По сохранившимся дворцовым записям можно следить за занятиями Петра, если не за каждым шагом его в эти годы. Здесь видим, как игра с летами разрастается и осложняется, принимая все новые формы и вбирая в себя разнообразные отрасли военного дела. Из кремлевской Оружейной палаты к Петру в Преображенское таскают разные вещи, преимущественно оружие, из его комнат выносят на починку то сломанную пищаль, то прорванный барабан. Вместе с образом Спасителя Петр берет из Кремля и столовые часы с арапом, и карабинец винтовой немецкий, то и дело требует свинца, пороха, полковых знамен, бердышей (широкие длинные топоры с изогнутым лезвием в виде полумесяца на длинной рукоятке, использовавшиеся русскими пехотинцами в XV–XVII вв. – Прим. ред.), пистолей; дворцовый кремлевский арсенал постепенно переносился в комнаты Преображенского дворца. При этом Петр ведет чрезвычайно непоседный образ жизни, вечно в походе. То он в селе Воробьеве, то в Коломенском, то у Троицы, то у Саввы Сторожевского, рыщет по монастырям и дворцовым подмосковным селам, и в этих походах за ним всюду возят, иногда на нескольких подводах, его оружейную казну. Следя за Петром в эти годы, видим, с кем он водится, кем окружен, во что играет; не видим только, садился ли он за книгу, продолжались ли его учебные занятия. В 1688 г. Петр забирает из Оружейной палаты вместе с калмыцким седлом «глебос большой». Зачем понадобился этот глобус – неизвестно; только, должно быть, он был предметом довольно усиленных занятий не совсем научного характера, так как вскоре его выдали для починки часовому мастеру. Затем вместе с потешной обезьяной высылают ему какую-то «книгу огнестрельную».

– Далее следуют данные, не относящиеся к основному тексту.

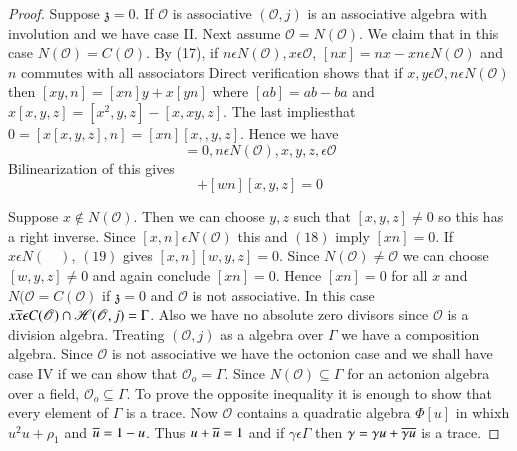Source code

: \begin{proof}
Suppose $\mathfrak{z}=0$. If $\mathscr{O}$ is associative
$(\mathscr{O},j)$ is an associative algebra with involution and we
have case II. Next assume $\mathscr{O}=N(\mathscr{O})$. We claim that
in this case $N(\mathscr{O})=C(\mathscr{O})$. By (17), if $n\epsilon
N(\mathscr{O}),x\epsilon \mathscr{O}$, $[nx]=nx-xn\epsilon
N(\mathscr{O})$ and $n$ commutes with all associators Direct
verification shows that if $x,y\epsilon \mathscr{O},n\epsilon
N(\mathscr{O})$ then $[xy,n]=[xn]y+x[yn]$ where $[ab]=ab-ba$ and
$x[x,y,z]=[x^{2},y,z]-[x,xy,z]$. The last implies\pageoriginale that
$0=[x[x,y,z],n]=[xn][x,,y,z]$. Hence we have
\begin{equation*}
  [xn][x,y,z]=0,n\epsilon N(\mathscr{O}),x,y,z,\epsilon
  \mathscr{O}\tag{18}\label{c3:eq18}
\end{equation*}
Bilinearization of this gives
\begin{equation*}
  [xn][w,y,z]+[wn][x,y,z]=0\tag{19}\label{c3:eq19}
\end{equation*}

Suppose $x\notin N(\mathscr{O})$. Then we can choose $y,z$ such that
$[x,y,z]\neq0$ so this has a right inverse. Since $[x,n]\epsilon
N(\mathscr{O})$ this and $(18)$ imply $[xn]=0$. If $x\epsilon
N(\quad)$, $(19)$ gives $[x,n][w,y,z]=0$. Since $N(\mathscr{O})\neq
\mathscr{O}$ we can choose $[w,y,z]\neq 0$ and again conclude
$[xn]=0$. Hence $[xn]=0$ for all $x$ and $N(\mathscr{O}=C(\mathscr{O})$
if $\mathfrak{z}=0$ and $\mathscr{O}$ is not associative. In this case
$x\overline{x}\epsilon C(\mathscr{O})\cap
\mathscr{H}(\mathscr{O},j)=\Gamma$. Also we have no absolute zero
divisors since $\mathscr{O}$ is a division algebra. Treating
$(\mathscr{O},j)$ as a algebra over $\Gamma$ we have a composition
algebra. Since $\mathscr{O}$ is not associative we have the octonion
case and we shall have case IV if we can show that
$\mathscr{O}_o=\Gamma$. Since $N(\mathscr{O})\subseteq \Gamma$ for an
actonion algebra over a field, $\mathscr{O}_o\subseteq \Gamma$. To
prove the opposite inequality it is enough to show that every element
of $\Gamma$ is a trace. Now $\mathcal{O}$ contains a quadratic
algebra $\Phi[u]$ in whixh $u^{2}u+\rho_1$ and $\overline{u}=1-u$. Thus
$u+\overline{u}=1$ and if $\gamma \epsilon \Gamma$ then $\gamma =\gamma
u+\overline{\gamma u}$ is a trace.


\end{proof}
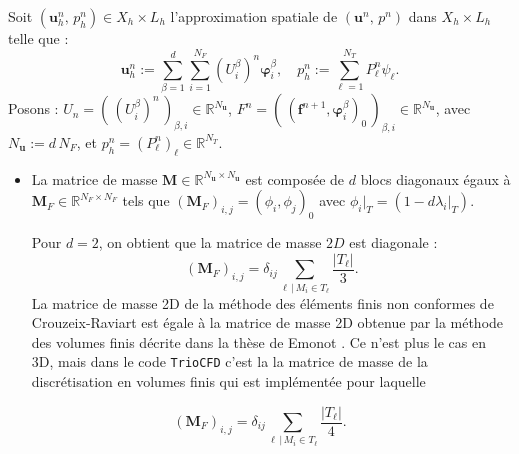 Soit $(\mathbf{u}{}_{h}^{n},\,p_{h}^{n})\in X_{h}\times L_{h}$ l'approximation
spatiale de $(\mathbf{u}^{n},\,p^{n})$ dans $X_{h}\times L_{h}$
telle que : 
\[
\mathbf{u}_{h}^{n}:=\sum_{\beta=1}^{d}\sum_{i=1}^{N_{F}}\left(U_{i}^{\beta}\right)^{n}\boldsymbol{\varphi}{}_{i}^{\beta},\quad p_{h}^{n}:=\sum_{\ell=1}^{N_{T}}P_{\ell}^{n}\psi_{\ell}.
\]
Posons : $U_{n}=(\,(U_{i}^{\beta})^{n}\,)_{\beta,i}\in\mathbb{R}^{N_{\mathbf{u}}}$,
$F^{n}=(\,(\mathbf{f}^{n+1},\boldsymbol{\varphi}_{i}^{\beta})_{0}\,)_{\beta,i}\in\mathbb{R}^{N_{\mathbf{u}}}$,
avec $N_{\mathbf{u}}:=d\,N_{F}$, et $p_{h}^{n}=(P_{\ell}^{n})_{\ell}\in\mathbb{R}^{N_{T}}$. 
\begin{itemize}
\item La matrice de masse $\mathbf{M}\in\mathbb{R}^{N_{\mathbf{u}}\times N_{\mathbf{u}}}$
est compos\'ee de $d$ blocs diagonaux \'egaux \`a $\mathbf{M}_{F}\in\mathbb{R}^{N_{F}\times N_{F}}$
tels que $\left(\mathbf{M}_{F}\right)_{i,j}=(\phi_{i},\phi_{j})_{0}$
avec $\phi_{i}|_{T}=\left(1-d\lambda_{i}|_{T}\right)$. 


Pour $d=2$, on obtient que la matrice de masse $2D$ est diagonale
: 
\[
\left(\mathbf{M}_{F}\right)_{i,j}=\delta_{ij}\sum_{\ell\,|\,M_{i}\in T_{\ell}}\frac{|T_{\ell}|}{3}.
\]
La matrice de masse 2D de la m\'ethode des \'el\'ements finis non conformes
de Crouzeix-Raviart est \'egale \`a la matrice de masse 2D obtenue par
la m\'ethode des volumes finis d\'ecrite dans la th\`ese de Emonot \cite{Emon92}.
Ce n'est plus le cas en 3D, mais dans le code \texttt{TrioCFD} c'est
la la matrice de masse de la discr\'etisation en volumes finis qui est
impl\'ement\'ee pour laquelle

\end{itemize}
\[
\left(\mathbf{M}_{F}\right)_{i,j}=\delta_{ij}\sum_{\ell\,|\,M_{i}\in T_{\ell}}\frac{|T_{\ell}|}{4}.
\]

Потешные. Таская нужные для потехи вещи из кремлевских кладовых, Петр набирал около себя толпу товарищей своих потех. У него был под руками обильный материал для этого набора. По заведенному обычаю, когда московскому царевичу исполнялось пять лет, к нему из придворной знати назначали в слуги, в стольники и спальники породистых сверстников, которые становились его «комнатными людьми». Прежние цари жили широким и людным хозяйством. Для любимой соколиной потехи царя Алексея на царских дворах содержали больше 3 тысяч соколов, кречетов и других охотничьих птиц, а для их ловли и корма – больше 100 тысяч голубиных гнезд. Для ловли, выучки и содержания тех птиц в «сокольничьем пути», т. е. ведомстве, служило больше 200 человек сокольников и кречетников. В конюшенном ведомстве числилось свыше 40 тысяч лошадей, к которым приставлено было чиновных людей, столповых приказчиков, конюхов стремянных, задворных, стряпчих, стадных и разных ремесленников больше 600 человек. Это были большею частью все люди породою «честные», не простые, были пожалованы денежным жалованьем и платьем погодно и поместьями и вотчинами, «пили и ели царское». Со смерти царя Алексея в этих ведомствах осталось мало дела или не стало никакого. Больным царю Федору и царевичу Ивану было трудно выезжать из дворца часто, а царевнам – некуда и непристойно. Петр терпеть не мог соколиной охоты и любил бегать пешком или ездить запросто, на чем ни попало.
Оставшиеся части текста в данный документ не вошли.